New Guidelines introduced to Support Very Preterm Babies

New Guidelines to Support Very Preterm Babies

Australian health experts have introduced groundbreaking guidelines to enhance the long-term health outcomes of children born very preterm. These clinical practice guidelines are the first of their kind in the country, focusing on the care of babies born before 32 weeks’ gestation from hospital discharge until six years of age.

Led by the Murdoch Children’s Research Institute (MCRI)’s Centre of Research Excellence in Newborn Medicine, the guidelines were developed with input from neonatologists, pediatricians, clinicians, maternal and child health nurses, and those with lived experiences of preterm birth from across Australia.

Professor Jeanie Cheong from MCRI emphasized that these guidelines recommend structured post-discharge care for very preterm babies who are at increased risk of growth, health, and developmental problems. Each year, about 3,500 babies, or 1.1 percent of all births in Australia, are very preterm, and around 60 percent of these children will face challenges.

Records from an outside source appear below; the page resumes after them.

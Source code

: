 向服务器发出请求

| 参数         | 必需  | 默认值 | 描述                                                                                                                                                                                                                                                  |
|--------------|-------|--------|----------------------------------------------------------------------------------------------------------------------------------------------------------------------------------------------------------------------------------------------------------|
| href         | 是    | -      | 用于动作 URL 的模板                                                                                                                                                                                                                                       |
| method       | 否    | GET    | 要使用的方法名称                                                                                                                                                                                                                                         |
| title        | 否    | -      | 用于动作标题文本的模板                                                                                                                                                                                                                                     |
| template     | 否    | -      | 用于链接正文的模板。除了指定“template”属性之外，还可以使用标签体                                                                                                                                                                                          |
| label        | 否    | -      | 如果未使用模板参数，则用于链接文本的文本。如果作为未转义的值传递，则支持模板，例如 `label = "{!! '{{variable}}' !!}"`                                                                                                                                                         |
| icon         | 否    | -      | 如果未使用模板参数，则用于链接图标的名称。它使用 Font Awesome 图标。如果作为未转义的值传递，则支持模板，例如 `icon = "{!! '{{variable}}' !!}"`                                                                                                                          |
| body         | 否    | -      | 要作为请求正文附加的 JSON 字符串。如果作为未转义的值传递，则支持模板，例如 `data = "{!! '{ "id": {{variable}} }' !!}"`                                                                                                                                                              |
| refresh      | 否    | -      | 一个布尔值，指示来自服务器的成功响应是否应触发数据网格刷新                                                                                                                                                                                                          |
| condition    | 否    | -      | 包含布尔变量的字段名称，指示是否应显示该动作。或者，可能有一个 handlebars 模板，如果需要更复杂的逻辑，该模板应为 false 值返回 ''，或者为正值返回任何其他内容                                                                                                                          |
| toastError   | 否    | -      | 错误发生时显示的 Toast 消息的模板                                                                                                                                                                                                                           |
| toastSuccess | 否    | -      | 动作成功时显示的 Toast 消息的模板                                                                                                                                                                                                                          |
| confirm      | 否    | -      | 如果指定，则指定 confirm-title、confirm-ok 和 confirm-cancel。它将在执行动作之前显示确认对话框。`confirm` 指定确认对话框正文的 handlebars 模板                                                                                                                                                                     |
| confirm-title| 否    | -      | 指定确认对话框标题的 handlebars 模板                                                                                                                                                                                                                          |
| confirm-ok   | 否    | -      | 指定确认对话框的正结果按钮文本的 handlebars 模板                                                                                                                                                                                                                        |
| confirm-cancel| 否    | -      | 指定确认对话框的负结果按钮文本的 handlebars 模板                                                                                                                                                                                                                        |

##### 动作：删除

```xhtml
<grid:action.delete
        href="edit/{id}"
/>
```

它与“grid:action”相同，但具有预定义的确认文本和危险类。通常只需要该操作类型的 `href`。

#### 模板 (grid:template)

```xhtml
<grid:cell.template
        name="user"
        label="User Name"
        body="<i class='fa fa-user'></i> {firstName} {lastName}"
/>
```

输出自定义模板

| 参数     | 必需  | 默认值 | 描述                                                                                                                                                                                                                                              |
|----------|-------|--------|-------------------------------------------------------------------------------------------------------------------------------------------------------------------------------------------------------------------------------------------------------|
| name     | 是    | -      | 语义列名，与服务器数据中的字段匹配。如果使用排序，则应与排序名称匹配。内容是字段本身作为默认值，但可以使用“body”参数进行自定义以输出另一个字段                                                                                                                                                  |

“Children born very preterm need intensive medical care to survive,” said Professor Cheong. “Although treatment has advanced and survival rates have improved, these children still face potential health issues such as delayed growth, elevated blood pressure, hearing loss, neurodevelopmental and sleep problems, language delay, and autism. Some difficulties appear early in life, while others emerge during the preschool years. Very preterm birth is distressing for caregivers and families, adding to the carer burden and impacting family wellbeing, mental health, and quality of life.”

Professor Cheong noted that follow-up services for these children vary significantly across Australia, leading to inconsistencies in care. “A lack of consistency in follow-up care at hospitals and other medical and community services means many children miss out on important assessments and timely referrals. It’s crucial to identify difficulties early to ensure children receive appropriate early intervention.”

Dr. Jamie Owen from MCRI stated that to avoid gaps in care, every family with a very preterm child should be supported by a coordinated, multidisciplinary team. “These guidelines detail how GP clinics, hospitals, and healthcare centers can collaborate to ensure all children have access to ongoing care, with any health concerns identified and treated early. Follow-up care should be tailored to each child and initiated by the hospital’s Neonatal Intensive Care Unit (NICU) team. This often involves multiple healthcare professionals and services, making coordination essential to maximize efficiency, reduce duplication, and lessen the burden on families.”

One compelling story highlighting the importance of these guidelines is that of Teddy, born at just 26 weeks’ gestation, weighing only 719 grams—about as much as a glass of milk. Teddy’s mother, Sarah Kirby, recalled the emergency caesarean performed when Teddy’s heart rate slowed. Teddy spent nearly 100 days in the NICU, needing breathing support and a feeding tube. “Everything happened so quickly, and it was hard to process that he wasn’t going to be born full term,” Sarah said. “When I first held him, he was about the size of my hand.”

Despite the challenging statistics for very preterm babies, Sarah expressed immense gratitude for Teddy’s progress. Now 14 months old, Teddy is cheeky, inquisitive, and only requires physiotherapy. “Many preterm babies take one step forward and four steps back, but Teddy hasn’t had many setbacks. He has reached all the required milestones and is the light of our lives.”

Sarah finds the new national guidelines incredibly reassuring. “Being a mum of a preterm baby is overwhelming, so having structure and access to the right supports once you leave the hospital is invaluable. This will be a huge comfort to families, knowing their babies will have the best follow-up care.”

These guidelines, approved by the National Health and Medical Research Council (NHMRC), will be reviewed and updated with additional evidence-based recommendations every five years. Professor Cheong highlighted that further funding could help extend follow-up care for preterm children throughout their schooling years and into adulthood.

For parents of very preterm babies, these new guidelines offer hope and assurance that their children will receive the comprehensive care needed to thrive.